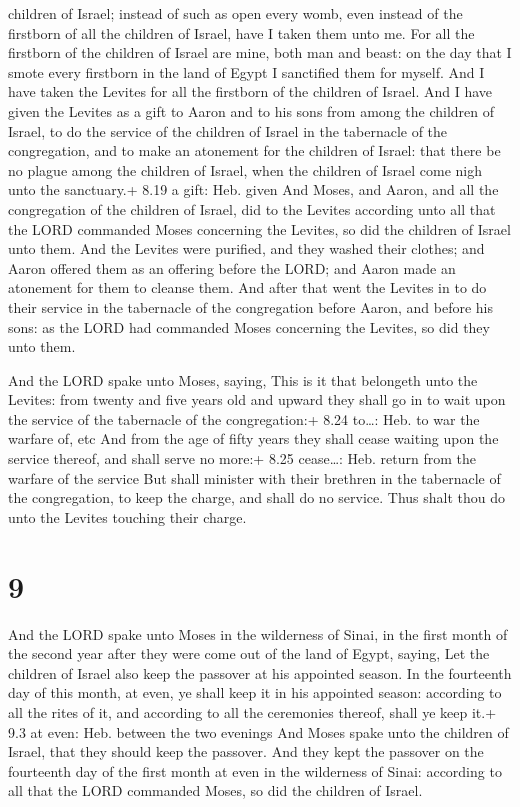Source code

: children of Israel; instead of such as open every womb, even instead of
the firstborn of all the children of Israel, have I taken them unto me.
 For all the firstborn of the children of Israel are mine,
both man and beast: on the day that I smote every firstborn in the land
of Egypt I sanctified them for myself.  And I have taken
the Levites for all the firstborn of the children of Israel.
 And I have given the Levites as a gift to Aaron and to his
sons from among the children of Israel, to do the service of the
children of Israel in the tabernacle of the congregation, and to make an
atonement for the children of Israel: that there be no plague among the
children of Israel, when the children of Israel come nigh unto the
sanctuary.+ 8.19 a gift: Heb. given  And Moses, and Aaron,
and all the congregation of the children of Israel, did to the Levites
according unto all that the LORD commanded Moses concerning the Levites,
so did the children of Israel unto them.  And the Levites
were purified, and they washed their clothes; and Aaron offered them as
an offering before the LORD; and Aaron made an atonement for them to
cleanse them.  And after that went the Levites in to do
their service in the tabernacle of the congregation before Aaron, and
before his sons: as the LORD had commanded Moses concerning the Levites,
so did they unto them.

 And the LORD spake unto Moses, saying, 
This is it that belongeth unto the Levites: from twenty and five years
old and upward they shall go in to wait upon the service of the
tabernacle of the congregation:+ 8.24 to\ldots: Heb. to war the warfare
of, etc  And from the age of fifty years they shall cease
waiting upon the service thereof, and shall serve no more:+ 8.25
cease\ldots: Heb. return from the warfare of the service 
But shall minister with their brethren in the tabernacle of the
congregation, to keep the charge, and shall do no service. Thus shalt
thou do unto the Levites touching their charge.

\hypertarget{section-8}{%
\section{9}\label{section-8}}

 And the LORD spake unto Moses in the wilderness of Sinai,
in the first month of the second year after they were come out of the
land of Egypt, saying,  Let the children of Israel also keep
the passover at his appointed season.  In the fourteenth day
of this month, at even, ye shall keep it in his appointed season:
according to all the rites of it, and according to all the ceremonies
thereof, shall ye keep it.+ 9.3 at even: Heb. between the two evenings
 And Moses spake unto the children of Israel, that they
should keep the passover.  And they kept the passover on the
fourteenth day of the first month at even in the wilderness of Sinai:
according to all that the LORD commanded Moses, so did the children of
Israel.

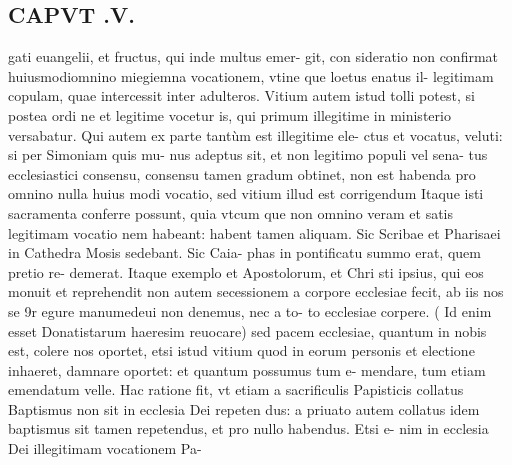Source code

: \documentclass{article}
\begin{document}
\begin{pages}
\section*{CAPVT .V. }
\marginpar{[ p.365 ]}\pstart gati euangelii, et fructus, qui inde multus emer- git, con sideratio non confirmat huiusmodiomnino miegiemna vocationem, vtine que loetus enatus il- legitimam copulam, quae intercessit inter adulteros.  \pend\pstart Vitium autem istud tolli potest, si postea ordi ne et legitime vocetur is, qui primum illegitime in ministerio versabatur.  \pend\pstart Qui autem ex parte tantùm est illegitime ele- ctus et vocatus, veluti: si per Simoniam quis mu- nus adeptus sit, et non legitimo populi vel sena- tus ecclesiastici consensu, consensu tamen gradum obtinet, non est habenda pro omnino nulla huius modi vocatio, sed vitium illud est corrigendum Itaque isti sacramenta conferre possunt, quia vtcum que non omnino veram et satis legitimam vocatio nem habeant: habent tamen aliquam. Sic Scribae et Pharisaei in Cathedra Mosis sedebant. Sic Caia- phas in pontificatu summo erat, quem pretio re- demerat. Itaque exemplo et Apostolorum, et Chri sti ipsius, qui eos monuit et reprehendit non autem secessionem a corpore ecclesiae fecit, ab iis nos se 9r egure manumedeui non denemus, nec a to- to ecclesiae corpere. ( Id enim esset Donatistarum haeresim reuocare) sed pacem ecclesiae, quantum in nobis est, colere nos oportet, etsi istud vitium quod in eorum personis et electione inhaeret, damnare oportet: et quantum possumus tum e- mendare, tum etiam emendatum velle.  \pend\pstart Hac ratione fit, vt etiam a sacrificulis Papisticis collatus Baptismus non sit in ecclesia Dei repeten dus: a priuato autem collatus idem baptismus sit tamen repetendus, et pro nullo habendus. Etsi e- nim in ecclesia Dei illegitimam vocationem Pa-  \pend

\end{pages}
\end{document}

What the task requires: Could you reproduce exactly the lines of the entries above, from the one with "of this month, at" through the one with "should keep the", and nothing else?

Output for this exercise:
of this month, at even, ye shall keep it in his appointed season:
according to all the rites of it, and according to all the ceremonies
thereof, shall ye keep it.+ 9.3 at even: Heb. between the two evenings
 And Moses spake unto the children of Israel, that they
should keep the passover.  And they kept the passover on the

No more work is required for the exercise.